Document Type

Article

Publication Date

1991

Abstract

What is the meaning and content of the "liberty" protected by the due process clause of the fourteenth amendment? In Michael H. v. Gerald D. Justices Brennan and Scalia spelled out what at first blush appear to be sharply contrasting understandings of the meaning of liberty and of the substantive limits liberty imposes on state action. Justice Scalia argued that the "liberty" protected by a substantive interpretation of due process is only the liberty to engage in activities historically protected against state intervention by firmly entrenched societal traditions. I will sometimes call this the "traditionalist" interpretation of liberty. Justice Brennan, by contrast, argued for a much broader, and nominally more liberal, interpretation. The liberty protected by the fourteenth amendment, Brennan contended, means the liberty to enjoy those broad areas of life -- such as parenthood, privacy, and sexuality -- which have been identified as essential to liberty by the relevantjudicial precedent of the liberal Warren and Burger Court era.

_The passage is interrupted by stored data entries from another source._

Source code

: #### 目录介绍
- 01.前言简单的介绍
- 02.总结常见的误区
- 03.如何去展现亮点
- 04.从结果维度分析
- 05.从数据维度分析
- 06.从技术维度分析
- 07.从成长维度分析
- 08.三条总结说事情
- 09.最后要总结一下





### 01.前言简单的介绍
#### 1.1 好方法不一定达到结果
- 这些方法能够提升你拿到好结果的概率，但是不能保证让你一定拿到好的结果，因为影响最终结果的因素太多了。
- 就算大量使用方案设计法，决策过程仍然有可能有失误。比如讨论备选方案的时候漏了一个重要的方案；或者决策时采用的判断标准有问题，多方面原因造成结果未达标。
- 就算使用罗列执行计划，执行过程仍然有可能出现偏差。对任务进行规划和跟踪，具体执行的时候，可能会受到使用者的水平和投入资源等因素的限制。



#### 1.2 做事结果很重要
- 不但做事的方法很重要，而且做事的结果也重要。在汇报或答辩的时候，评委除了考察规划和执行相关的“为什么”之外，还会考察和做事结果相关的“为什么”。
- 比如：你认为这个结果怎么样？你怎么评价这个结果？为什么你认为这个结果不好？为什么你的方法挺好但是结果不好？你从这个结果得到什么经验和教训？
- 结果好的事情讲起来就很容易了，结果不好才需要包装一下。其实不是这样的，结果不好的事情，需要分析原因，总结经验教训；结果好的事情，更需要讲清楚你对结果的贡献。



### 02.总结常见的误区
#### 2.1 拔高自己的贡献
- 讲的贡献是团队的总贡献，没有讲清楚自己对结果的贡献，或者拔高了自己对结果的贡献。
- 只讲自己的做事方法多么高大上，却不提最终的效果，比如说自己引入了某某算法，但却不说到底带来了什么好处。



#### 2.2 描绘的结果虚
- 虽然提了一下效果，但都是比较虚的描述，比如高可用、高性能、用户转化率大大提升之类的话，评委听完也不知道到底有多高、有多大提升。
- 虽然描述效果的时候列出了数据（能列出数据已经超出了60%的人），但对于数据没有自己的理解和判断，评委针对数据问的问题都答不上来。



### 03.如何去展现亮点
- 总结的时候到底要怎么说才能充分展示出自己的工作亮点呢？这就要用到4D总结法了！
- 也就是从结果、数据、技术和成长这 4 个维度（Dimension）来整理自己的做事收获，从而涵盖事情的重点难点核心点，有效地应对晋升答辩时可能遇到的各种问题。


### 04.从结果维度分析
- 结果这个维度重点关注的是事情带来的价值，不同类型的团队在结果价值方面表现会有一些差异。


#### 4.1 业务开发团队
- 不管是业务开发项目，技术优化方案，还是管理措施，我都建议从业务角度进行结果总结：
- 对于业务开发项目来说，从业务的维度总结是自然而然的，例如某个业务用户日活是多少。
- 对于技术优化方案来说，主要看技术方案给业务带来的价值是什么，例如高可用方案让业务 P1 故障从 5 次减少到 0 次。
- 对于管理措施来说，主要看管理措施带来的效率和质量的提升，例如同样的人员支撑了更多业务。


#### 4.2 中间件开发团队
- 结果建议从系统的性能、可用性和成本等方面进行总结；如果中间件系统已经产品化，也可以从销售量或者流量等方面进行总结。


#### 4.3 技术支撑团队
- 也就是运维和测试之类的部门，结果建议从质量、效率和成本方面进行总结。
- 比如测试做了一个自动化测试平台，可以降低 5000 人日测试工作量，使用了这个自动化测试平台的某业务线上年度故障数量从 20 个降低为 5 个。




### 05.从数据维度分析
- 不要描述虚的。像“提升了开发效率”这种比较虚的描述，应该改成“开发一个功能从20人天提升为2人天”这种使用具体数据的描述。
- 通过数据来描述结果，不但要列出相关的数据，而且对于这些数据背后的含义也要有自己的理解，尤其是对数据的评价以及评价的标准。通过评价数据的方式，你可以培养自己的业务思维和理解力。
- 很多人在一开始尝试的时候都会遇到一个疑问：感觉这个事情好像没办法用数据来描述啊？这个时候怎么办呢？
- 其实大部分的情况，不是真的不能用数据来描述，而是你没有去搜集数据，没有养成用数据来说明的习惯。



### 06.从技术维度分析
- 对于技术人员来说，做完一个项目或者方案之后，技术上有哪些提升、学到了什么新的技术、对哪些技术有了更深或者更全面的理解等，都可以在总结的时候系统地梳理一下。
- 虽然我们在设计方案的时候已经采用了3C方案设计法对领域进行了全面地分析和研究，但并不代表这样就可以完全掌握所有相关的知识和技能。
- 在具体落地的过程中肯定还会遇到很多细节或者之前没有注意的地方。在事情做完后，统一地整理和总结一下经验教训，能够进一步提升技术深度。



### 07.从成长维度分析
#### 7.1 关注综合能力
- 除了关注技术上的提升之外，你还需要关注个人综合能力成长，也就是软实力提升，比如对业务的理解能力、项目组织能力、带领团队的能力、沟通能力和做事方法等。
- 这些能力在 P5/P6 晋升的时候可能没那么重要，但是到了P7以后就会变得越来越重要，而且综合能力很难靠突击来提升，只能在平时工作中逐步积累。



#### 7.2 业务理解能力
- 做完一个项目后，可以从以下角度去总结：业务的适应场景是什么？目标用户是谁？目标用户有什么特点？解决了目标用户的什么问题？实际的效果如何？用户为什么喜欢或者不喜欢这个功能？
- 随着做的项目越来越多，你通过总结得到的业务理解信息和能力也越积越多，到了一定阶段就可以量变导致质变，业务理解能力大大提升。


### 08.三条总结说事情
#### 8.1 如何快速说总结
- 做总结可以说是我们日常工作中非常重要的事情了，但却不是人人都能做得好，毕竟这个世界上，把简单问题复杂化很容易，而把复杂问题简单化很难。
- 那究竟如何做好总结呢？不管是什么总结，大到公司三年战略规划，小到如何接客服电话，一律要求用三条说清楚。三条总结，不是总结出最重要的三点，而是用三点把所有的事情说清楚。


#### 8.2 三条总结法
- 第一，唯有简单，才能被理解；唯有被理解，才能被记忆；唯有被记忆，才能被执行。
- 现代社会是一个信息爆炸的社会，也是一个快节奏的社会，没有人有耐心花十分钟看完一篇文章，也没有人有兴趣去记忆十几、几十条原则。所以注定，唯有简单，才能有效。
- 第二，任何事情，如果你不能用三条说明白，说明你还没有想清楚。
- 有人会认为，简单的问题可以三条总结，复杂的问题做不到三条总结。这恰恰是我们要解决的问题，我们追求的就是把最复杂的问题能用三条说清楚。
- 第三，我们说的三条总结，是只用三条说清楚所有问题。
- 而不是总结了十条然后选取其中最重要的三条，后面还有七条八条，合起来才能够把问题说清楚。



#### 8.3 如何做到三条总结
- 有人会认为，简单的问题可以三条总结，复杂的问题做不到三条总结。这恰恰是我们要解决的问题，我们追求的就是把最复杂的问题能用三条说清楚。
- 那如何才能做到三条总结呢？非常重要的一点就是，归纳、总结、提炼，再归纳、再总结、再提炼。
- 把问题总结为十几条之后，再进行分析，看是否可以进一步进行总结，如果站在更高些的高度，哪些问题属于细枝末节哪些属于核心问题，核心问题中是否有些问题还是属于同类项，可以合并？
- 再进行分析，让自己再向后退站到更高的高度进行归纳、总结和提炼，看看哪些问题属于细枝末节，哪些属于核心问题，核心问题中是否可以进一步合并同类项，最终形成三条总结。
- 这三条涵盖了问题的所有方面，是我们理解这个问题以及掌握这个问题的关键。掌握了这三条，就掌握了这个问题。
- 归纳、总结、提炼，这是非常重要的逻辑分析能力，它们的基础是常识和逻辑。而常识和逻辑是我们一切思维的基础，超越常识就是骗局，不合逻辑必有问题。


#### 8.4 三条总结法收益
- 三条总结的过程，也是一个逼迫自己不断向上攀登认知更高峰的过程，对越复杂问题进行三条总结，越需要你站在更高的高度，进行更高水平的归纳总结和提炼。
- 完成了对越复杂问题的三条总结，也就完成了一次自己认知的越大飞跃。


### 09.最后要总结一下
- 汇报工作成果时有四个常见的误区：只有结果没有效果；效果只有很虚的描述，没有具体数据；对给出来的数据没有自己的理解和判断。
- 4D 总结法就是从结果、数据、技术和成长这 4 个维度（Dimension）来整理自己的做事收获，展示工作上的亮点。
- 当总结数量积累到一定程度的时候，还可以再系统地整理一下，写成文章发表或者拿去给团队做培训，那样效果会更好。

I will sometimes call this the "precedential" interpretation.

In this essay I will briefly argue that, appearances notwithstanding, Justice Brennan's precedential interpretation of liberty, no less than Justice Scalia's traditionalist one, is at its root deeply conservative. I will then argue that the best explanation for the conservatism of even this nominally "liberal" interpretation of liberty by an unquestionably liberal jurist is that it stems from the general need of all members of the Court -- liberal as well as conservative -- to interpret the Constitution in a way that vindicates the "jurisprudential virtues" of good judicial decision-making. Those virtues, I will suggest, are themselves conservative, and perhaps necessarily so. It is therefore not surprising that constitutional interpretations rendered by even the liberal Justices -- such as Justice Brennan's interpretation of "liberty" in Michael H. -- have conservative overtones and consequences.

Second, I will suggest that the Justices' collective need to constrain interpretation by the ethical demands of the adjudicative, virtues has cramped our understanding of liberty, as well as of the Constitution's other general phrases. We ought to liberate the interpretive questions -- what is liberty, and what constraints does it impose on state action -- from their historical associations with the ethical need to constrain judicial decision-making. By doing so, we might achieve a more progressive, but also more accurate, understanding of the nature of individual liberty than that propounded by either Justice Brennan or Justice Scalia in their respective decisions in Michael H.